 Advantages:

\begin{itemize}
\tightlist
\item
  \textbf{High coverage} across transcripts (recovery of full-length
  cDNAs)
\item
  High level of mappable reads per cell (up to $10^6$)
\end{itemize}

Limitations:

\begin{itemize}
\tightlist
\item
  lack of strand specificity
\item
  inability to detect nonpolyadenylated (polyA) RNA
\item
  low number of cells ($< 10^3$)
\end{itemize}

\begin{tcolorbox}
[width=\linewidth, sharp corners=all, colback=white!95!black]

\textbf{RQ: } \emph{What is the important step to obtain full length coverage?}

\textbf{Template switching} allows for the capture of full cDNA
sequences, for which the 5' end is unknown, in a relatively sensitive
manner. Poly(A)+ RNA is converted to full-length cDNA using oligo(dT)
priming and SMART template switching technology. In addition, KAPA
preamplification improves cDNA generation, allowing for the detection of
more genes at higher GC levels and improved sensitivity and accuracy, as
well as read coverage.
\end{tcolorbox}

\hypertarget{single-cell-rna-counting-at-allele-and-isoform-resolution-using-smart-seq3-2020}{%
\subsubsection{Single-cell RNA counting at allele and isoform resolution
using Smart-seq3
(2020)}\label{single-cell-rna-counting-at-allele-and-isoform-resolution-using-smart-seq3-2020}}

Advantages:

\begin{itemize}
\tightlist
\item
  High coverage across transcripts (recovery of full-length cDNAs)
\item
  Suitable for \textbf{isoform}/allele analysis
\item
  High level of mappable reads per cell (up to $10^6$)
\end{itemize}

--

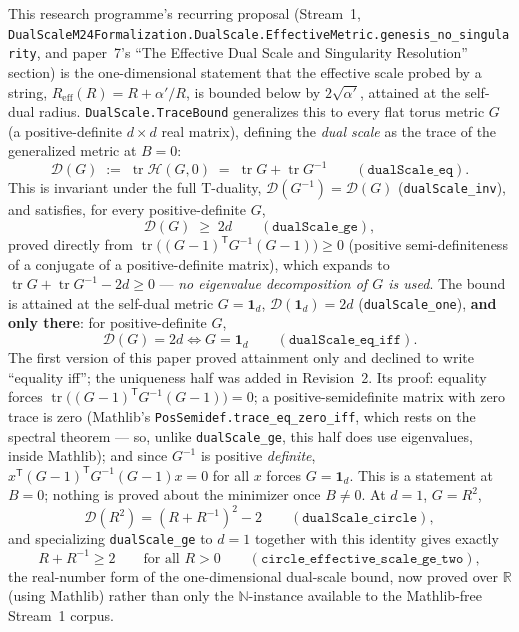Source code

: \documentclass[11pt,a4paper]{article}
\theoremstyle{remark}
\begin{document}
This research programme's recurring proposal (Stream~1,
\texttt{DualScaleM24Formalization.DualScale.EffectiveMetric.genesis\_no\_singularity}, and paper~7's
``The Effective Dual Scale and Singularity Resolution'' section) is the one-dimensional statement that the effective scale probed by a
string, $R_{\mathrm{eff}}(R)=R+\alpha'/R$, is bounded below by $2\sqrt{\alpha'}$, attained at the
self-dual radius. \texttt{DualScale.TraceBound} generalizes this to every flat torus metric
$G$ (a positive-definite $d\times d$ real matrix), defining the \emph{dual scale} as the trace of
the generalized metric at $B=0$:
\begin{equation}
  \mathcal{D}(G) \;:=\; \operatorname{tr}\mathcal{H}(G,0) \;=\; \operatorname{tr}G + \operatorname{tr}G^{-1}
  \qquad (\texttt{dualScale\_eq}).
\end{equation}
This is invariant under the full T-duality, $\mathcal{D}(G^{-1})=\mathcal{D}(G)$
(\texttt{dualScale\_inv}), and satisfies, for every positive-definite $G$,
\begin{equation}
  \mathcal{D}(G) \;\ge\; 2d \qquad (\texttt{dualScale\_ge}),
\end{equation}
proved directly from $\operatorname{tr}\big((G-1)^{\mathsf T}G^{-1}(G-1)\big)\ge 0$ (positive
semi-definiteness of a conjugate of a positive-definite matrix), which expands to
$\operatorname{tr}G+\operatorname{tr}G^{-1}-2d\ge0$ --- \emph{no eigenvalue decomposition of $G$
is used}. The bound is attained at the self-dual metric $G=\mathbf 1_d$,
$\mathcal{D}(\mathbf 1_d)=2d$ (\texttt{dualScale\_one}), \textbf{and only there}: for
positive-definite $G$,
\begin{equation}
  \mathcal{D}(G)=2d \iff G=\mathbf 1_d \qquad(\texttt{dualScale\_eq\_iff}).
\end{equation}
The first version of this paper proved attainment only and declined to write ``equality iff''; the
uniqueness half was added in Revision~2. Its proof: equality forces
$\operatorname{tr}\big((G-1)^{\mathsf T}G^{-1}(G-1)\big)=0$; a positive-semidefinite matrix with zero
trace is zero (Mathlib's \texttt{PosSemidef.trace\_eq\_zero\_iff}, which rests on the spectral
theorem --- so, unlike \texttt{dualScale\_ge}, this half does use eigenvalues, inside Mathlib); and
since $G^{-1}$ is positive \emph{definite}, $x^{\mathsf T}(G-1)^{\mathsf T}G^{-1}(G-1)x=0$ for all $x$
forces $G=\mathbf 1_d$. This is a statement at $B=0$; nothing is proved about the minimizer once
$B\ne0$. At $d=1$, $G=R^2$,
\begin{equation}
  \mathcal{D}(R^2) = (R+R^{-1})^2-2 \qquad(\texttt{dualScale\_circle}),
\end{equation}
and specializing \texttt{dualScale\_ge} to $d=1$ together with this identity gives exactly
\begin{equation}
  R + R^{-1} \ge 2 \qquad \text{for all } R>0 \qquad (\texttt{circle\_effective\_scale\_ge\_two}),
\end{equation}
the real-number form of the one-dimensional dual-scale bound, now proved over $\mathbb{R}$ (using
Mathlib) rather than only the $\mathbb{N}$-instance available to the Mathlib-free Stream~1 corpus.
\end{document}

--

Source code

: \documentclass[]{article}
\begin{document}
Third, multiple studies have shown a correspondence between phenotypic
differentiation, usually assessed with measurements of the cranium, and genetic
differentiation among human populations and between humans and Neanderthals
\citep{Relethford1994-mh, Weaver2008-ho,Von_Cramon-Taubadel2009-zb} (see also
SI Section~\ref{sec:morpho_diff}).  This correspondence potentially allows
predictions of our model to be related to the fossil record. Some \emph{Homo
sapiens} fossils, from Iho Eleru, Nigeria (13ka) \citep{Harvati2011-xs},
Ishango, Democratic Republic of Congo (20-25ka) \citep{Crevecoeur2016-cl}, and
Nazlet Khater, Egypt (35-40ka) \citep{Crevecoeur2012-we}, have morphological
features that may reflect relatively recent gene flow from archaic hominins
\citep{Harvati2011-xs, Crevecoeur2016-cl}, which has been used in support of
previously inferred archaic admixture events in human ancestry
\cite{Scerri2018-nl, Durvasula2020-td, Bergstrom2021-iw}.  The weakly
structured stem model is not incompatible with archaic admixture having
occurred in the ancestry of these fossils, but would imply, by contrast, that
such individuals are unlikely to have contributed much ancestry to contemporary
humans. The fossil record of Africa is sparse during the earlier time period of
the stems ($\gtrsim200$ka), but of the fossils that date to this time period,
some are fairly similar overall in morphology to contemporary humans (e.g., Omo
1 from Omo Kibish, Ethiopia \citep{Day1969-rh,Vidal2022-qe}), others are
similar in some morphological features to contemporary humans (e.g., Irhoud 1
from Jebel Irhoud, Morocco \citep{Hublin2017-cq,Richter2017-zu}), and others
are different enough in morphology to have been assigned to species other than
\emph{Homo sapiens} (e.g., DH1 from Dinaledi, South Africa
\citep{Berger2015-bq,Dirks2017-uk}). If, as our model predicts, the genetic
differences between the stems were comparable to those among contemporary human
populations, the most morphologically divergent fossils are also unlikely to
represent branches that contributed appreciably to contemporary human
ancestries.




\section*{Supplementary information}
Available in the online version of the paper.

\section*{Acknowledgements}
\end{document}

▶ Problem
Repeat word for word the lines above that run from the line containing "Third, multiple studies" through the line containing "correspondence potentially allows", both ends included, and nothing else.

▶ Solution for this problem
Third, multiple studies have shown a correspondence between phenotypic
differentiation, usually assessed with measurements of the cranium, and genetic
differentiation among human populations and between humans and Neanderthals
\citep{Relethford1994-mh, Weaver2008-ho,Von_Cramon-Taubadel2009-zb} (see also
SI Section~\ref{sec:morpho_diff}).  This correspondence potentially allows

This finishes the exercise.